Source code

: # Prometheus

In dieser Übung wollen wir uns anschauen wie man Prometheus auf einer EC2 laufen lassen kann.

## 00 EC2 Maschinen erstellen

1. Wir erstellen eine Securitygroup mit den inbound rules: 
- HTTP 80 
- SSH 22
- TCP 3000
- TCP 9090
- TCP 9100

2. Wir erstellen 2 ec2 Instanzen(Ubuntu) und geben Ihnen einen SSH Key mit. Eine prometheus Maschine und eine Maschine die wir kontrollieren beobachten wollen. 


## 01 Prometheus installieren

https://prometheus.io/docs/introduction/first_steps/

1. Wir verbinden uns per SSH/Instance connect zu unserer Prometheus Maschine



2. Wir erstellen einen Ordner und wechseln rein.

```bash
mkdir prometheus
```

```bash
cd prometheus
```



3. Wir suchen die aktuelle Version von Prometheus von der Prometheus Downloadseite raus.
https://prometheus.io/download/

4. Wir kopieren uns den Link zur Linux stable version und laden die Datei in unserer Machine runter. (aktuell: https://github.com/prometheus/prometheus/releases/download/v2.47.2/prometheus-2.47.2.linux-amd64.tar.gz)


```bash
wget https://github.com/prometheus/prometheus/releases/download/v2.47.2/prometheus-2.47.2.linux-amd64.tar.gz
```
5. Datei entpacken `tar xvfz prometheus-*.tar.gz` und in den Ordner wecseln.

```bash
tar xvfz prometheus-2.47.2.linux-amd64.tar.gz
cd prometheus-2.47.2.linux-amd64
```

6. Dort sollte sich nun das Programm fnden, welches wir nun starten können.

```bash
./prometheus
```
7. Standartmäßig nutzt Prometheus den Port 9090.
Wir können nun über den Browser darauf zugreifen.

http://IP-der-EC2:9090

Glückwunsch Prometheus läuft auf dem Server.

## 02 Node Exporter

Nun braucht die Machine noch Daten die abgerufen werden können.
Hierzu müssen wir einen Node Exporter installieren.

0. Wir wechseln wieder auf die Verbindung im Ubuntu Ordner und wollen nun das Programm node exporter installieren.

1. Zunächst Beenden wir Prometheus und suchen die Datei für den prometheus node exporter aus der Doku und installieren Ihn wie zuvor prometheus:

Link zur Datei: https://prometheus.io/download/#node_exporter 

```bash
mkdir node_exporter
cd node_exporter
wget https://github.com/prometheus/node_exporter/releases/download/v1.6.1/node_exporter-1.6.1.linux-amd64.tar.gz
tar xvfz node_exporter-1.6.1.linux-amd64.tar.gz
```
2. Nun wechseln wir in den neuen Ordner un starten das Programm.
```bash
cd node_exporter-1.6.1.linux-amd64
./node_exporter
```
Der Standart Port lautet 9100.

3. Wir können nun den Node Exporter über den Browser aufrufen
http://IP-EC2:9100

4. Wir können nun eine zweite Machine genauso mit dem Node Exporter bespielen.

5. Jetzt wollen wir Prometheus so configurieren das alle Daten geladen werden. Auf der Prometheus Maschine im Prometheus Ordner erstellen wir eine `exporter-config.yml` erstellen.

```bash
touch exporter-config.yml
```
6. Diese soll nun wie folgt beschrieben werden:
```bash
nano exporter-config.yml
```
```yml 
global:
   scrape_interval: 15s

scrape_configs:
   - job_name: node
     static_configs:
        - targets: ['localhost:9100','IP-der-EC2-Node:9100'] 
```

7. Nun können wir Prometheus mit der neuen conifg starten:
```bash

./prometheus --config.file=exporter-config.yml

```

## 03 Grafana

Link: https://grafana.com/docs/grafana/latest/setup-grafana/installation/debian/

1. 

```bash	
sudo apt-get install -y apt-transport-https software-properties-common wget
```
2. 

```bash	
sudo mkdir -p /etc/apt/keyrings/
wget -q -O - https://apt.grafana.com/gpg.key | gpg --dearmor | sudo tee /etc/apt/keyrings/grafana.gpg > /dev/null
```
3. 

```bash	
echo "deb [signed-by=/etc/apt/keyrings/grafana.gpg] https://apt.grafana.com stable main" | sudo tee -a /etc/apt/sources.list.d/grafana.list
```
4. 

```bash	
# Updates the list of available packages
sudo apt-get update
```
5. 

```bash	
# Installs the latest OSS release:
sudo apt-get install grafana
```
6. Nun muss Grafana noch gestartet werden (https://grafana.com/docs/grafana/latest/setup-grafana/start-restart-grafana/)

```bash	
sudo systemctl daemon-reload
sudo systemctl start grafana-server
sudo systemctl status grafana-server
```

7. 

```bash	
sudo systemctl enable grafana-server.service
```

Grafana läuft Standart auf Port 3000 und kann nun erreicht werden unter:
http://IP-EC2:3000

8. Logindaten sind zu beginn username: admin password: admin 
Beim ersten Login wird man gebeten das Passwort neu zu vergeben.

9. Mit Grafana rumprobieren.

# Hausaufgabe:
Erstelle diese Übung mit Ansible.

- - - - -

Exercise | Set the listing above down again exactly.

Output |
Source code

: # Prometheus

In dieser Übung wollen wir uns anschauen wie man Prometheus auf einer EC2 laufen lassen kann.

## 00 EC2 Maschinen erstellen

1. Wir erstellen eine Securitygroup mit den inbound rules: 
- HTTP 80 
- SSH 22
- TCP 3000
- TCP 9090
- TCP 9100

2. Wir erstellen 2 ec2 Instanzen(Ubuntu) und geben Ihnen einen SSH Key mit. Eine prometheus Maschine und eine Maschine die wir kontrollieren beobachten wollen. 


## 01 Prometheus installieren

https://prometheus.io/docs/introduction/first_steps/

1. Wir verbinden uns per SSH/Instance connect zu unserer Prometheus Maschine



2. Wir erstellen einen Ordner und wechseln rein.

```bash
mkdir prometheus
```

```bash
cd prometheus
```



3. Wir suchen die aktuelle Version von Prometheus von der Prometheus Downloadseite raus.
https://prometheus.io/download/

4. Wir kopieren uns den Link zur Linux stable version und laden die Datei in unserer Machine runter. (aktuell: https://github.com/prometheus/prometheus/releases/download/v2.47.2/prometheus-2.47.2.linux-amd64.tar.gz)


```bash
wget https://github.com/prometheus/prometheus/releases/download/v2.47.2/prometheus-2.47.2.linux-amd64.tar.gz
```
5. Datei entpacken `tar xvfz prometheus-*.tar.gz` und in den Ordner wecseln.

```bash
tar xvfz prometheus-2.47.2.linux-amd64.tar.gz
cd prometheus-2.47.2.linux-amd64
```

6. Dort sollte sich nun das Programm fnden, welches wir nun starten können.

```bash
./prometheus
```
7. Standartmäßig nutzt Prometheus den Port 9090.
Wir können nun über den Browser darauf zugreifen.

http://IP-der-EC2:9090

Glückwunsch Prometheus läuft auf dem Server.

## 02 Node Exporter

Nun braucht die Machine noch Daten die abgerufen werden können.
Hierzu müssen wir einen Node Exporter installieren.

0. Wir wechseln wieder auf die Verbindung im Ubuntu Ordner und wollen nun das Programm node exporter installieren.

1. Zunächst Beenden wir Prometheus und suchen die Datei für den prometheus node exporter aus der Doku und installieren Ihn wie zuvor prometheus:

Link zur Datei: https://prometheus.io/download/#node_exporter 

```bash
mkdir node_exporter
cd node_exporter
wget https://github.com/prometheus/node_exporter/releases/download/v1.6.1/node_exporter-1.6.1.linux-amd64.tar.gz
tar xvfz node_exporter-1.6.1.linux-amd64.tar.gz
```
2. Nun wechseln wir in den neuen Ordner un starten das Programm.
```bash
cd node_exporter-1.6.1.linux-amd64
./node_exporter
```
Der Standart Port lautet 9100.

3. Wir können nun den Node Exporter über den Browser aufrufen
http://IP-EC2:9100

4. Wir können nun eine zweite Machine genauso mit dem Node Exporter bespielen.

5. Jetzt wollen wir Prometheus so configurieren das alle Daten geladen werden. Auf der Prometheus Maschine im Prometheus Ordner erstellen wir eine `exporter-config.yml` erstellen.

```bash
touch exporter-config.yml
```
6. Diese soll nun wie folgt beschrieben werden:
```bash
nano exporter-config.yml
```
```yml 
global:
   scrape_interval: 15s

scrape_configs:
   - job_name: node
     static_configs:
        - targets: ['localhost:9100','IP-der-EC2-Node:9100'] 
```

7. Nun können wir Prometheus mit der neuen conifg starten:
```bash

./prometheus --config.file=exporter-config.yml

```

## 03 Grafana

Link: https://grafana.com/docs/grafana/latest/setup-grafana/installation/debian/

1. 

```bash	
sudo apt-get install -y apt-transport-https software-properties-common wget
```
2. 

```bash	
sudo mkdir -p /etc/apt/keyrings/
wget -q -O - https://apt.grafana.com/gpg.key | gpg --dearmor | sudo tee /etc/apt/keyrings/grafana.gpg > /dev/null
```
3. 

```bash	
echo "deb [signed-by=/etc/apt/keyrings/grafana.gpg] https://apt.grafana.com stable main" | sudo tee -a /etc/apt/sources.list.d/grafana.list
```
4. 

```bash	
# Updates the list of available packages
sudo apt-get update
```
5. 

```bash	
# Installs the latest OSS release:
sudo apt-get install grafana
```
6. Nun muss Grafana noch gestartet werden (https://grafana.com/docs/grafana/latest/setup-grafana/start-restart-grafana/)

```bash	
sudo systemctl daemon-reload
sudo systemctl start grafana-server
sudo systemctl status grafana-server
```

7. 

```bash	
sudo systemctl enable grafana-server.service
```

Grafana läuft Standart auf Port 3000 und kann nun erreicht werden unter:
http://IP-EC2:3000

8. Logindaten sind zu beginn username: admin password: admin 
Beim ersten Login wird man gebeten das Passwort neu zu vergeben.

9. Mit Grafana rumprobieren.

# Hausaufgabe:
Erstelle diese Übung mit Ansible.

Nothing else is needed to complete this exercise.